Sweet potato, carrot, beetroot, parsnip, olive oil
Preparation: 20 minutes

I'm not much of a crisp person - I tend to only eat them if I've made dips and need something to scoop up the gloriousness with, and since I discovered Fudge's I've been straying from what I call "posh crisps" (Kettle chips) and been using their nummy flatbreads instead. Now that it's autumn I'm very into flame coloured foods and root vegetables in particular and these vegetable crisps just make me feel like a kid kicking through crunchy leaves in wellingtons.

1) It's entirely up to you whether you peel the vegetables or not.

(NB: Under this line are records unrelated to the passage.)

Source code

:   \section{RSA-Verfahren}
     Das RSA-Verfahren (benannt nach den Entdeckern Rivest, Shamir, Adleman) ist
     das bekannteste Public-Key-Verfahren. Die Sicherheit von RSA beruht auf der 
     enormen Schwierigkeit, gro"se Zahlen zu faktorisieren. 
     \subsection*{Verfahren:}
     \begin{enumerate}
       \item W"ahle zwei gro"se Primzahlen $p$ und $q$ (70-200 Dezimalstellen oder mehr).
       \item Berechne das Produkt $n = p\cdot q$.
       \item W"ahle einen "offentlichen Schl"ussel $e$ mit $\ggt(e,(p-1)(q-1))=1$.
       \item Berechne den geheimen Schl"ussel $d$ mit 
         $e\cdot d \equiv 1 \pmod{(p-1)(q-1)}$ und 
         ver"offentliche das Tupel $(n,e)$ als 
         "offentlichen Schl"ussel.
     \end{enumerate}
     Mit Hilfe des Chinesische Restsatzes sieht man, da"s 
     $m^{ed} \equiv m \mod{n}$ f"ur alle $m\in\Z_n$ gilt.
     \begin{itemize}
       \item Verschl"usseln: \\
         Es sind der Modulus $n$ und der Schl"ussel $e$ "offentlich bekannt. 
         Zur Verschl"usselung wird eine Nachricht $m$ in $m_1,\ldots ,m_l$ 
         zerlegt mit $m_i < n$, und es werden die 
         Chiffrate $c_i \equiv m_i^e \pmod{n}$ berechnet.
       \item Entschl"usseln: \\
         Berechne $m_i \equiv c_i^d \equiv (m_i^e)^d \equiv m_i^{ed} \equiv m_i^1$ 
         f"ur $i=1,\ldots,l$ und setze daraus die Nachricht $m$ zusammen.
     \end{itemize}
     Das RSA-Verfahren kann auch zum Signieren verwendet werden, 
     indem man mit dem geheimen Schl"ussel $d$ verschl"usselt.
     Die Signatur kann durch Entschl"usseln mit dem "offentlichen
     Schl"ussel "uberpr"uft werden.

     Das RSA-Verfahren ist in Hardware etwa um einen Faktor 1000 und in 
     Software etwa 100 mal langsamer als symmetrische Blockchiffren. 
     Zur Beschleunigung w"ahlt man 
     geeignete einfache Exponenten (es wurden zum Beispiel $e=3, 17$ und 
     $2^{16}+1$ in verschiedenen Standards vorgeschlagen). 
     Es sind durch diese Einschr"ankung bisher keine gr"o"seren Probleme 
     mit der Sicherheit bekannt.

I'm not a big fan of carrot or parsnip peel but I love potato peel so as you can see, mine are a mixture. You do need to peel the beetroot...
To get those thin, ribbons I use the potato peeler to peel the vegetables into strips. You could use a mandolin slicer if you wish but for best effect - go for the peeler.

2) Pat the vegetables dry with some kitchen roll, tedious I know but it really does make all the difference.

3) Either brush the strips with olive oil or pour a little in a bowl and toss them until coated and arrange them on a baking tray.

4) Bake in the oven for 5 - 10 minutes at 200 degrees. Carrot and beetroot will only need 5 minutes but the potatoes and parsnips will need 10.

5) Serve! These are fabulous as croutons in soup or to scoop up some dip. Some suggestions are: cheese & chive, Wensleydale & cranberry, Basil dip, roast pepper & goats cheese, spinach dip, rose tzatziki, avocado tzatziki, aioli, baked camembert, basil hummus and hummus.